# [INFORMATION SHOWN]
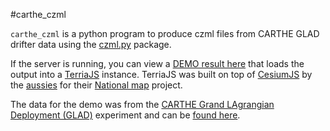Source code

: #carthe_czml

`carthe_czml` is a python program to produce czml files from CARTHE GLAD drifter data 
using the [czml.py](https://github.com/cleder/czml) package.

If the server is running, you can view a [DEMO result here](http://comt.sura.org/proxy_3001#https://raw.githubusercontent.com/mjturtora/carthe_czml/master/TerriaJS%20Files/CARTHE_JSON.json)
 that loads the output into a [TerriaJS](https://github.com/TerriaJS/terriajs) instance. TerriaJS was built on top of [CesiumJS](https://cesiumjs.org/) by the [aussies](http://www.nicta.com.au/) for their [National map](http://nationalmap.gov.au/) project.
 
 The data for the demo was from the [CARTHE Grand LAgrangian Deployment (GLAD)](http://carthe.org/glad/) experiment and can be [found here](https://data.gulfresearchinitiative.org/data/R1.x134.073:0004/). 
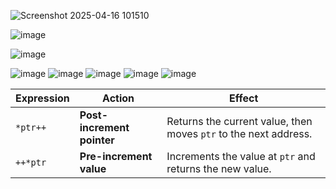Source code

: ![Screenshot 2025-04-16 101510](https://github.com/user-attachments/assets/41a39ca3-aac5-4c4c-9ae1-3c2b8ce9f4c6)

![image](https://github.com/user-attachments/assets/ec510e77-4da8-4540-8943-1c85a7a82128)

![image](https://github.com/user-attachments/assets/43c38dbb-d7b9-4326-8e90-19a8dfc6d92a)

![image](https://github.com/user-attachments/assets/db3429bc-0dca-4043-8968-cce5c3d85a37)
![image](https://github.com/user-attachments/assets/eb7b6efd-6368-4691-b2e5-7561bbb616c7)
![image](https://github.com/user-attachments/assets/6412694d-c325-4d8d-9630-18631de3f70e)
![image](https://github.com/user-attachments/assets/fae45ad1-bf31-45a3-88ae-a85efceff7da)
![image](https://github.com/user-attachments/assets/4b7a3a2c-314f-4d09-a4a9-d11290ad5bbb)

| Expression | Action                  | Effect                                                                 |
|------------|-------------------------|------------------------------------------------------------------------|
| `*ptr++`   | **Post-increment pointer** | Returns the current value, then moves `ptr` to the next address.       |
| `++*ptr`   | **Pre-increment value**    | Increments the value at `ptr` and returns the new value.               |
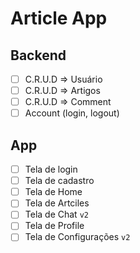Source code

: # Article App 

## Backend 

- [ ] C.R.U.D => Usuário 
- [ ] C.R.U.D => Artigos 
- [ ] C.R.U.D => Comment 
- [ ] Account (login, logout) 

## App 

- [ ] Tela de login
- [ ] Tela de cadastro
- [ ] Tela de Home
- [ ] Tela de Artciles 
- [ ] Tela de Chat `v2`
- [ ] Tela de Profile
- [ ] Tela de Configurações `v2`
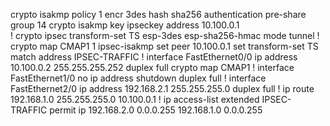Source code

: crypto isakmp policy 1
 encr 3des
 hash sha256
 authentication pre-share
 group 14 
crypto isakmp key ipseckey address 10.100.0.1     
!
crypto ipsec transform-set TS esp-3des esp-sha256-hmac 
 mode tunnel
!
crypto map CMAP1 1 ipsec-isakmp 
 set peer 10.100.0.1
 set transform-set TS 
 match address IPSEC-TRAFFIC
!
interface FastEthernet0/0
 ip address 10.100.0.2 255.255.255.252
 duplex full
 crypto map CMAP1
!
interface FastEthernet1/0
 no ip address
 shutdown
 duplex full
!
interface FastEthernet2/0
 ip address 192.168.2.1 255.255.255.0
 duplex full
!
ip route 192.168.1.0 255.255.255.0 10.100.0.1
!
ip access-list extended IPSEC-TRAFFIC
 permit ip 192.168.2.0 0.0.0.255 192.168.1.0 0.0.0.255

# [TASK ITEM]
Look over the material above and show each line where "TerriaJS" appears.

# [ANSWER AREA]
If the server is running, you can view a [DEMO result here](http://comt.sura.org/proxy_3001#https://raw.githubusercontent.com/mjturtora/carthe_czml/master/TerriaJS%20Files/CARTHE_JSON.json)
 that loads the output into a [TerriaJS](https://github.com/TerriaJS/terriajs) instance. TerriaJS was built on top of [CesiumJS](https://cesiumjs.org/) by the [aussies](http://www.nicta.com.au/) for their [National map](http://nationalmap.gov.au/) project.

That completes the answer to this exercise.